### WHAT TO WORK ON
Among the entries that follow, find the lines containing the string "Qualifications" and copy them.

*** EXTRACTED MATERIAL ***

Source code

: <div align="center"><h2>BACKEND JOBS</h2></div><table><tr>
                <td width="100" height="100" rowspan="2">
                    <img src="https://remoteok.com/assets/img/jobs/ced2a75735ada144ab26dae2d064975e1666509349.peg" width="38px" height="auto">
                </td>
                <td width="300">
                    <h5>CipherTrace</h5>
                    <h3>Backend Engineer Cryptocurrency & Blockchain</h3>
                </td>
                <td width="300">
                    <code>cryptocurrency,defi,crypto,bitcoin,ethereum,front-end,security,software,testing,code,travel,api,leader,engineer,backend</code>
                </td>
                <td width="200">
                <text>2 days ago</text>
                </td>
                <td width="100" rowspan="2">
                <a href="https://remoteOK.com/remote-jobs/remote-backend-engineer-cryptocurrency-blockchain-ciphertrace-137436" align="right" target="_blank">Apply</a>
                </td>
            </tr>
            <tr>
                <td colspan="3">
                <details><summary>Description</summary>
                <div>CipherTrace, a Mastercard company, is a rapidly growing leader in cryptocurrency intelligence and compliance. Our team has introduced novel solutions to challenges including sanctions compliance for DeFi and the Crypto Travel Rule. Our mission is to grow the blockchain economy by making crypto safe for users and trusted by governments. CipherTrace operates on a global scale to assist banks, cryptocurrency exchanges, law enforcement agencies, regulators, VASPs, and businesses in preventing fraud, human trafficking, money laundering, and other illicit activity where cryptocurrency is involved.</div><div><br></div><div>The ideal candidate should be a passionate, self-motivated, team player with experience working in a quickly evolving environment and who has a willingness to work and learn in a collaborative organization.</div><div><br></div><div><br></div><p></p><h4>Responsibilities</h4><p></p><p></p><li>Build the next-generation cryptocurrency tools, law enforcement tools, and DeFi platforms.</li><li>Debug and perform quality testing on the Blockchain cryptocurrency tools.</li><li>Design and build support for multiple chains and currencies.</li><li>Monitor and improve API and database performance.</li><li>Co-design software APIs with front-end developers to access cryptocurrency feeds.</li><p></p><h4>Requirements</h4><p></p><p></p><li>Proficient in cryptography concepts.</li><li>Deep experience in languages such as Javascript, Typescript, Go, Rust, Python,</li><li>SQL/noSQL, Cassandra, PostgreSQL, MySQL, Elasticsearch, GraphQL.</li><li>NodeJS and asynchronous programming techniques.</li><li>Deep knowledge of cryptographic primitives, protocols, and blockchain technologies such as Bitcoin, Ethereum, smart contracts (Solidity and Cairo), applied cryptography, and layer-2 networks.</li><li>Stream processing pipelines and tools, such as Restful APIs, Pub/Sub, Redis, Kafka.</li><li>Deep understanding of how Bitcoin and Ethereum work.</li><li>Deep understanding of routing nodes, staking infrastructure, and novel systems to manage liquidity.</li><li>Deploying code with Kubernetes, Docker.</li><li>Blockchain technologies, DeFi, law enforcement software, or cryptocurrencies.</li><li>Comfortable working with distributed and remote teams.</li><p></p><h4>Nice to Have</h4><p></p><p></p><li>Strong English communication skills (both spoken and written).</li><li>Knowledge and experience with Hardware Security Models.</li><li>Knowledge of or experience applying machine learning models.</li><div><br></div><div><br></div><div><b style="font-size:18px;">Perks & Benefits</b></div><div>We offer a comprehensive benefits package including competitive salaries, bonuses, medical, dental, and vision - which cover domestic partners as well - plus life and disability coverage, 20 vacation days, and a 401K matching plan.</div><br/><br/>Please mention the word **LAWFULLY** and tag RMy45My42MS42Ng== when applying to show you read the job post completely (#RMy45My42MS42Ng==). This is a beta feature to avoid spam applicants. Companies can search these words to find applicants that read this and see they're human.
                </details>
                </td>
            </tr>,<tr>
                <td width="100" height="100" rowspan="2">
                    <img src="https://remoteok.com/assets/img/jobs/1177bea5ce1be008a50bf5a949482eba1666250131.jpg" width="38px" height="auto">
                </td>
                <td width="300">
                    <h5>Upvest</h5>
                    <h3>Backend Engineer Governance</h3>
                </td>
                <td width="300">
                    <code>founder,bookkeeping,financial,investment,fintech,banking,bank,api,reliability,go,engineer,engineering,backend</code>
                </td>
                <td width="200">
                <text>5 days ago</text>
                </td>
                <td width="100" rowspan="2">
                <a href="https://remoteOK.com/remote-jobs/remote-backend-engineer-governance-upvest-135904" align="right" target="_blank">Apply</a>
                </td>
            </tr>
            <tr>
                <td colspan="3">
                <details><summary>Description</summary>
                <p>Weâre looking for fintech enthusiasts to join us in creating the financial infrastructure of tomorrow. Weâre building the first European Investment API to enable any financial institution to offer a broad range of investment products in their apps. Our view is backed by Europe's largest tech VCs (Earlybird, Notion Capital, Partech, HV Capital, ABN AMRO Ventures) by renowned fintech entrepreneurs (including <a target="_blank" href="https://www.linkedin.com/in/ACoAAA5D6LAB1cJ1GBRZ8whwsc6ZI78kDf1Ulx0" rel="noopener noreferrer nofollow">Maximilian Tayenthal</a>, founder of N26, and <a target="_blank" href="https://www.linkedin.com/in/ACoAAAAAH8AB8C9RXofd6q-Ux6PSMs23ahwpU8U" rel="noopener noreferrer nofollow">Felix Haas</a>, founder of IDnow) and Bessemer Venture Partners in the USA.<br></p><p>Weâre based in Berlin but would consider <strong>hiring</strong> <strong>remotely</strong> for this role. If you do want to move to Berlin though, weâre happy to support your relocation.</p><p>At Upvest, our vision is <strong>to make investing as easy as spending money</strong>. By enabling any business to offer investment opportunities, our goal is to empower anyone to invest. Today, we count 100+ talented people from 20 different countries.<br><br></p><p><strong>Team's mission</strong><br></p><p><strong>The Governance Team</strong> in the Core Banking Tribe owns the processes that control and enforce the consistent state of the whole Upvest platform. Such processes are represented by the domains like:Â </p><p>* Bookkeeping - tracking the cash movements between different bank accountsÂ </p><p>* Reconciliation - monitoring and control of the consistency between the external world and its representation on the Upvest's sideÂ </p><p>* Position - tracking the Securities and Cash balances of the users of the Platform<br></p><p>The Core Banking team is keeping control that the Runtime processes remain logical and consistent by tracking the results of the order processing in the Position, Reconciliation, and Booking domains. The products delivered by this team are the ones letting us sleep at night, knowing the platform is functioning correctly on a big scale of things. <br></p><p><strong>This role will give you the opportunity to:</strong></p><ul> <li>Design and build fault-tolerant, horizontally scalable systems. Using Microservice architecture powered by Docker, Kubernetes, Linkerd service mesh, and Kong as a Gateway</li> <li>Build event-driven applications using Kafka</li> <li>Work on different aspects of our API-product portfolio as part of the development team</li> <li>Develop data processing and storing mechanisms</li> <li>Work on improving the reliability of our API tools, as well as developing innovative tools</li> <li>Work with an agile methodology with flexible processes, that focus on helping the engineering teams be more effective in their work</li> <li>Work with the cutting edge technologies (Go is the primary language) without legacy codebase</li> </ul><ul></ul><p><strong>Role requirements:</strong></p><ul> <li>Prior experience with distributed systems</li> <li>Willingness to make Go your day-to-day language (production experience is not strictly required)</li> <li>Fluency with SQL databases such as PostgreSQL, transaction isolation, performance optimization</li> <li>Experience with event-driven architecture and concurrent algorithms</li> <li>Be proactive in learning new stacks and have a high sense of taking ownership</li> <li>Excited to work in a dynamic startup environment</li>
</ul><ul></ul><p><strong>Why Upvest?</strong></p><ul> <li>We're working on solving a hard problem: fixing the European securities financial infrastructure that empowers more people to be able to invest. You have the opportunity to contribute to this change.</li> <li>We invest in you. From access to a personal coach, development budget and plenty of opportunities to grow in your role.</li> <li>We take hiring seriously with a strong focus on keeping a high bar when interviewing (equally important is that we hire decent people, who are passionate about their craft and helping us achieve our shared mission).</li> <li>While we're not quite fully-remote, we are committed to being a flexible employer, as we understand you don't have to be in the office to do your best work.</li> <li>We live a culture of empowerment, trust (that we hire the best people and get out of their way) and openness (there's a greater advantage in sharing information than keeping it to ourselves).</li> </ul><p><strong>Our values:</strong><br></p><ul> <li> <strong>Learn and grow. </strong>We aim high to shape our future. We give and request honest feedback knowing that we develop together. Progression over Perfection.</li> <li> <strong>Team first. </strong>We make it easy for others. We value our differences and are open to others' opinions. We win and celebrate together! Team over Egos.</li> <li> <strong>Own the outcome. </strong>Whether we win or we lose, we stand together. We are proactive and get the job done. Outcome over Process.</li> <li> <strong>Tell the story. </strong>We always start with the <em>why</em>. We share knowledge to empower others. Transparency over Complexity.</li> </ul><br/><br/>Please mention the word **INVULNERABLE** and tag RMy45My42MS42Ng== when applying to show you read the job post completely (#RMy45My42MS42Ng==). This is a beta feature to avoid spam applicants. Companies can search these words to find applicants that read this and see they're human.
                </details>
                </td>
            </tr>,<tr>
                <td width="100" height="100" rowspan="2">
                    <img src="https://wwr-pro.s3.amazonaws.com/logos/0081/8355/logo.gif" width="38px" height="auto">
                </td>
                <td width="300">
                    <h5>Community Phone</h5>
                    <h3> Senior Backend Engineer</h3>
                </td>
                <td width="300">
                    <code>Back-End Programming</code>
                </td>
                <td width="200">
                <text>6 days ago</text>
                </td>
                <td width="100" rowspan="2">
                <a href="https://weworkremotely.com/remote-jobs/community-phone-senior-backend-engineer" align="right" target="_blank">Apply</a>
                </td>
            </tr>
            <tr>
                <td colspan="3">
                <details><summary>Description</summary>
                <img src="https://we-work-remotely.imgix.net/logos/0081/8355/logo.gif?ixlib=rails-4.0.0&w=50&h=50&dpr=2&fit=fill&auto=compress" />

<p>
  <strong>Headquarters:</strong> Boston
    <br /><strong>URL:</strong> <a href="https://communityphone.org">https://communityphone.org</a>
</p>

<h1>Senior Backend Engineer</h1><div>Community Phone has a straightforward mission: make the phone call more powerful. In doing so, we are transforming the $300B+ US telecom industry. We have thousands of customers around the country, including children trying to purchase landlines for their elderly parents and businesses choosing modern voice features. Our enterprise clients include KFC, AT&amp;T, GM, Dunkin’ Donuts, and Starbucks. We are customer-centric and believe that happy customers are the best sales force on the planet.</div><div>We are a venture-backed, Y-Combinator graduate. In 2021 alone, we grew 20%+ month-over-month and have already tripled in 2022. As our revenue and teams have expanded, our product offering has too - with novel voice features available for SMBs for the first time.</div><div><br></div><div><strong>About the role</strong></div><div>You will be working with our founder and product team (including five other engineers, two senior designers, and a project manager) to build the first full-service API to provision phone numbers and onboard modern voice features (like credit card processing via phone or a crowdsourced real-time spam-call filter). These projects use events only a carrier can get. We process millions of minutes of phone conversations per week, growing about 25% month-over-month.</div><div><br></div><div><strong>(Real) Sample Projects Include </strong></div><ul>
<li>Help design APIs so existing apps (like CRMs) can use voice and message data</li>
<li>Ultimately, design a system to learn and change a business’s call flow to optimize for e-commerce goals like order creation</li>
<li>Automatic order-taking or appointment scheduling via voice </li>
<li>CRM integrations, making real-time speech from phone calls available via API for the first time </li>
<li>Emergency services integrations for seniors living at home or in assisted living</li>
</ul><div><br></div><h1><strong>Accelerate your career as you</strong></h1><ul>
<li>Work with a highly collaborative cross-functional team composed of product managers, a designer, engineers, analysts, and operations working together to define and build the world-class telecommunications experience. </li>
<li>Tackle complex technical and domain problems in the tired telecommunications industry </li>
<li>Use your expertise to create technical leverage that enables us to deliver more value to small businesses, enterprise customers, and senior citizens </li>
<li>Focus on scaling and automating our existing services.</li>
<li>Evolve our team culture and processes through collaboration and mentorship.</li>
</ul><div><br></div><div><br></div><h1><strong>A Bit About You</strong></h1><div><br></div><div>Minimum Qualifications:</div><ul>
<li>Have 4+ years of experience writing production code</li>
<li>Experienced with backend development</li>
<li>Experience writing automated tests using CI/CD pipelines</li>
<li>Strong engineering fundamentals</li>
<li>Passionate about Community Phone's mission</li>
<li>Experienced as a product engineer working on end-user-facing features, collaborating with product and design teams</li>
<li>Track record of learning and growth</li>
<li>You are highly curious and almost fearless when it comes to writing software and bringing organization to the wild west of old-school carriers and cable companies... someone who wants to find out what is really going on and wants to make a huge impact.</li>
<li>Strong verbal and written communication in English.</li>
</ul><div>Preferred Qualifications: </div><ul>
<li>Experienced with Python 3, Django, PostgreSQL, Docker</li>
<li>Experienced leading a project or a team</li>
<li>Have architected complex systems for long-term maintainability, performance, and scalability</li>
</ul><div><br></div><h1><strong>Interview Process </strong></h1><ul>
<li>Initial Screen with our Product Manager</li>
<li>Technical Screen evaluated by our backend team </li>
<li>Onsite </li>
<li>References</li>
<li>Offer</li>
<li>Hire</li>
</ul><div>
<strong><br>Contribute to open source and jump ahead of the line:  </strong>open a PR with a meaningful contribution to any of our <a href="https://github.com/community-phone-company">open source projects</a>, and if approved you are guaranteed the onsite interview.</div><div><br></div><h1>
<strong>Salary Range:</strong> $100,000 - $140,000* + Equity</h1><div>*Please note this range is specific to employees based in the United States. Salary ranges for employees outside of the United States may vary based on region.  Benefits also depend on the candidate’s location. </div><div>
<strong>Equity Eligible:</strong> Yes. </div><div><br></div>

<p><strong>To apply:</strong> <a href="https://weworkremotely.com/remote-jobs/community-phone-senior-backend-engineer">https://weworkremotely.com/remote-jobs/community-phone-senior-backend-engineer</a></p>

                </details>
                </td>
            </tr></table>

*** End of EXTRACTED MATERIAL ***

### WRITTEN RESPONSE
</ul><div><br></div><div><br></div><h1><strong>A Bit About You</strong></h1><div><br></div><div>Minimum Qualifications:</div><ul>
</ul><div>Preferred Qualifications: </div><ul>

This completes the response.